* **Exercise goal**
Where the line with "correctness of algorithm" appears below, start writing out lines exactly, and finish with the line with "100 integers (rows)", which is included; write out nothing else.

* **Data items**
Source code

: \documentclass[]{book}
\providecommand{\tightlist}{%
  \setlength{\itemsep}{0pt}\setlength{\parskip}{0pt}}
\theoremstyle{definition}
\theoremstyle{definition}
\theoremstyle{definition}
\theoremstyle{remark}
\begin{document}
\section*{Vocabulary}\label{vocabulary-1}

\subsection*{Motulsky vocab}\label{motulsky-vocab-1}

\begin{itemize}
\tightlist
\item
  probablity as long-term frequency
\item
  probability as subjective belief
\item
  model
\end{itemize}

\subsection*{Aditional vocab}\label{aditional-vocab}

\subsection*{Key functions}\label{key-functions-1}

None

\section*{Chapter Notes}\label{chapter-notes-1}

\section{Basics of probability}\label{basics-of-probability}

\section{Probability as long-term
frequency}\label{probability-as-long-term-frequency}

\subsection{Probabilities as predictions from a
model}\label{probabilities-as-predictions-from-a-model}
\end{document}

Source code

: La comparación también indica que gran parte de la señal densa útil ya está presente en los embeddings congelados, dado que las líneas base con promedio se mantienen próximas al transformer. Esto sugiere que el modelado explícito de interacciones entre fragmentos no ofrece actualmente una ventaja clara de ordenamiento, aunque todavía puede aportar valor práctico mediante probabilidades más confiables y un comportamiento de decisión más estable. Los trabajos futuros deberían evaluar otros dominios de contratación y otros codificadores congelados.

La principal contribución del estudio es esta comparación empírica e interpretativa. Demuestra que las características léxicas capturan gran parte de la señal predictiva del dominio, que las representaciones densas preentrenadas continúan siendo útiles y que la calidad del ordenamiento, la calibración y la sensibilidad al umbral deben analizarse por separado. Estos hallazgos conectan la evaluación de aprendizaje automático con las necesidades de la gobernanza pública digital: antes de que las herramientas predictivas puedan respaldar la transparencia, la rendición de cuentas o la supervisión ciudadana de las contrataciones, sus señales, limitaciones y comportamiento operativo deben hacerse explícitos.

* * *

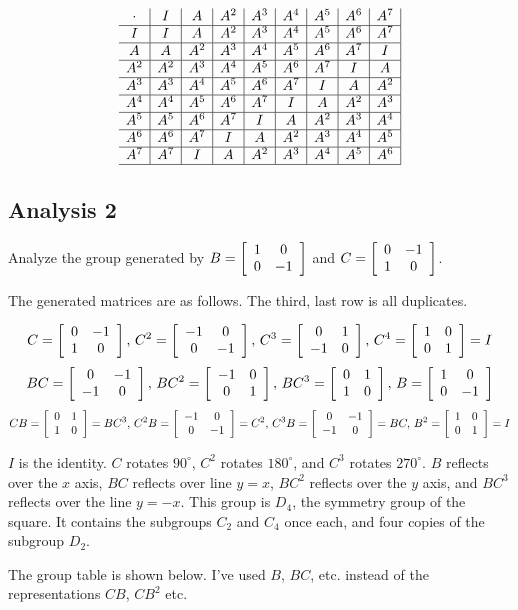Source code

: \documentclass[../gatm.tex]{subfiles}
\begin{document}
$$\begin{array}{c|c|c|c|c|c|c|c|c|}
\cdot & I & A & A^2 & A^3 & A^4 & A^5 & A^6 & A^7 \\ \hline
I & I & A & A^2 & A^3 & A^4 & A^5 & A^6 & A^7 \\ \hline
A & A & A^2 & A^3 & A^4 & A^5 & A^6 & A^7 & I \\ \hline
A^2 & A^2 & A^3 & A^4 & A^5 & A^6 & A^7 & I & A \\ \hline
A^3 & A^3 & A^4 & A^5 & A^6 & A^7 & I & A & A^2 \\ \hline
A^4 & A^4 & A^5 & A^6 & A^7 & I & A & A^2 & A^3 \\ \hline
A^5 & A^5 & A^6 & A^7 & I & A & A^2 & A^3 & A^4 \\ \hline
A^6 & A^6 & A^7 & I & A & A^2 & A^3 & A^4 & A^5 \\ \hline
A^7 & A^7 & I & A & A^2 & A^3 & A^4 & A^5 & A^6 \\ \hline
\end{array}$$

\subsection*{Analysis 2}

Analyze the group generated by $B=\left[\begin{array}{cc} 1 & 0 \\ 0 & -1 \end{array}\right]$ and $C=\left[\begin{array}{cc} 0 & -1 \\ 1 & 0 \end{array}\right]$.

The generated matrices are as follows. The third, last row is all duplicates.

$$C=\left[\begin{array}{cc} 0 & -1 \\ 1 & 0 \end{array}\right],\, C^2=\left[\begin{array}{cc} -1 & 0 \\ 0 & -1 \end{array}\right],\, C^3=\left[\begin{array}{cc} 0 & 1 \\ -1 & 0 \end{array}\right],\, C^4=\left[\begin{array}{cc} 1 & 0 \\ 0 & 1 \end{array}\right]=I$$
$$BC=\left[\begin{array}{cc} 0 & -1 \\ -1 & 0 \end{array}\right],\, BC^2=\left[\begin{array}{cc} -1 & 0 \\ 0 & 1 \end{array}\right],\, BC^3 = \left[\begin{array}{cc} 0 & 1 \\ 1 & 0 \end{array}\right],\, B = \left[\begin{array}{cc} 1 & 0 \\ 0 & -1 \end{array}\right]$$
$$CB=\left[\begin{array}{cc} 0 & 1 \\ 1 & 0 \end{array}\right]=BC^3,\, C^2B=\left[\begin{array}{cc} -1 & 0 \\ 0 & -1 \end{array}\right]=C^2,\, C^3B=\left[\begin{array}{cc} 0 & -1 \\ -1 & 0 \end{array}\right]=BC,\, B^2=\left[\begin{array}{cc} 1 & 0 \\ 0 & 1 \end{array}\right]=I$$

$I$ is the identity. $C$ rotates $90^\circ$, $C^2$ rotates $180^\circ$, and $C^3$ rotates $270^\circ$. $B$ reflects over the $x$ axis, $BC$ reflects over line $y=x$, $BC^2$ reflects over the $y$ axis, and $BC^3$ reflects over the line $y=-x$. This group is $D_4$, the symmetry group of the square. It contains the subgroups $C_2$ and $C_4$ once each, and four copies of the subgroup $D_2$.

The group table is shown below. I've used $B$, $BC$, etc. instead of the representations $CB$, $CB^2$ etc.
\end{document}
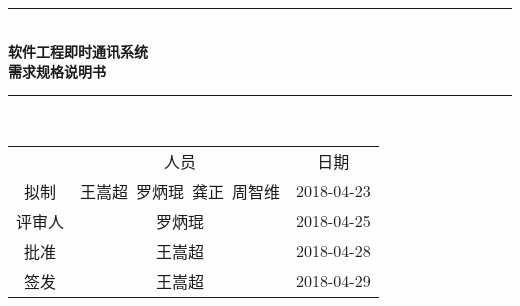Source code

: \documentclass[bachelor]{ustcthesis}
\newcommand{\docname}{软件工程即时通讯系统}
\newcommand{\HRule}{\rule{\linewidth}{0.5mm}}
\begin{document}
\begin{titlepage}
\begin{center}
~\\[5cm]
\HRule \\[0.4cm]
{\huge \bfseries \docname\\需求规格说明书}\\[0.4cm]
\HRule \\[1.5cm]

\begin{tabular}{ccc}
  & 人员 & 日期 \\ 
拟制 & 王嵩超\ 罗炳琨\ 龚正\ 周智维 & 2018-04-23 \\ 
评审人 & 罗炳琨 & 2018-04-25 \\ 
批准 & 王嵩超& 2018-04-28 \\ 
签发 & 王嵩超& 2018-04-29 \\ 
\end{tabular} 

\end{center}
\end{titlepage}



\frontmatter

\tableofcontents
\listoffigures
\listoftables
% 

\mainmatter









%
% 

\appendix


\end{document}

...

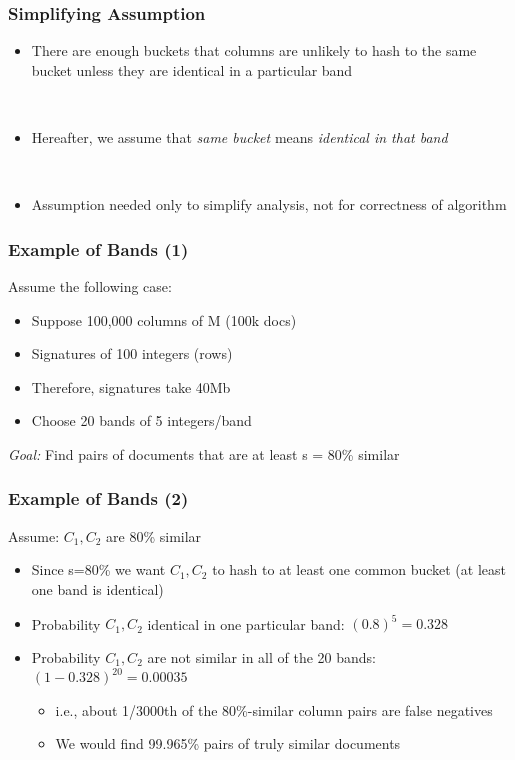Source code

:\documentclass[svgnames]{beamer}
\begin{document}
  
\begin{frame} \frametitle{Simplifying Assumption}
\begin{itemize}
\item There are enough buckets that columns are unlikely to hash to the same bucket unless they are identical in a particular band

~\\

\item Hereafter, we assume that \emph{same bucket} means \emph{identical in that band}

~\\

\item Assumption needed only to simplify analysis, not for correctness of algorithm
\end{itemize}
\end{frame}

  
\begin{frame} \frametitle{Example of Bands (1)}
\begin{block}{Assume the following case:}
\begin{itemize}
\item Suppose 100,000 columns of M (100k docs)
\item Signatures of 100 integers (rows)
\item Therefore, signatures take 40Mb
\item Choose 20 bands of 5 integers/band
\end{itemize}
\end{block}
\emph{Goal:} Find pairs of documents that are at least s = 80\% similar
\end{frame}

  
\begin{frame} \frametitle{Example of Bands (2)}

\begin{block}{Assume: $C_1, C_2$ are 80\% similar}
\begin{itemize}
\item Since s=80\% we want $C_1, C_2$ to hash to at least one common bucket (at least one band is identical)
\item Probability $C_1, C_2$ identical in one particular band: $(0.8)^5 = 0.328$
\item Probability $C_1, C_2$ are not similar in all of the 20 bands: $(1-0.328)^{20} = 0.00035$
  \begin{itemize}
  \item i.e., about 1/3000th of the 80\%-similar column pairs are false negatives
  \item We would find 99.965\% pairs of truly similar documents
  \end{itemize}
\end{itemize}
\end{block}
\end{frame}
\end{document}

* **Exercise result**
\item Assumption needed only to simplify analysis, not for correctness of algorithm
\end{itemize}
\end{frame}

  
\begin{frame} \frametitle{Example of Bands (1)}
\begin{block}{Assume the following case:}
\begin{itemize}
\item Suppose 100,000 columns of M (100k docs)
\item Signatures of 100 integers (rows)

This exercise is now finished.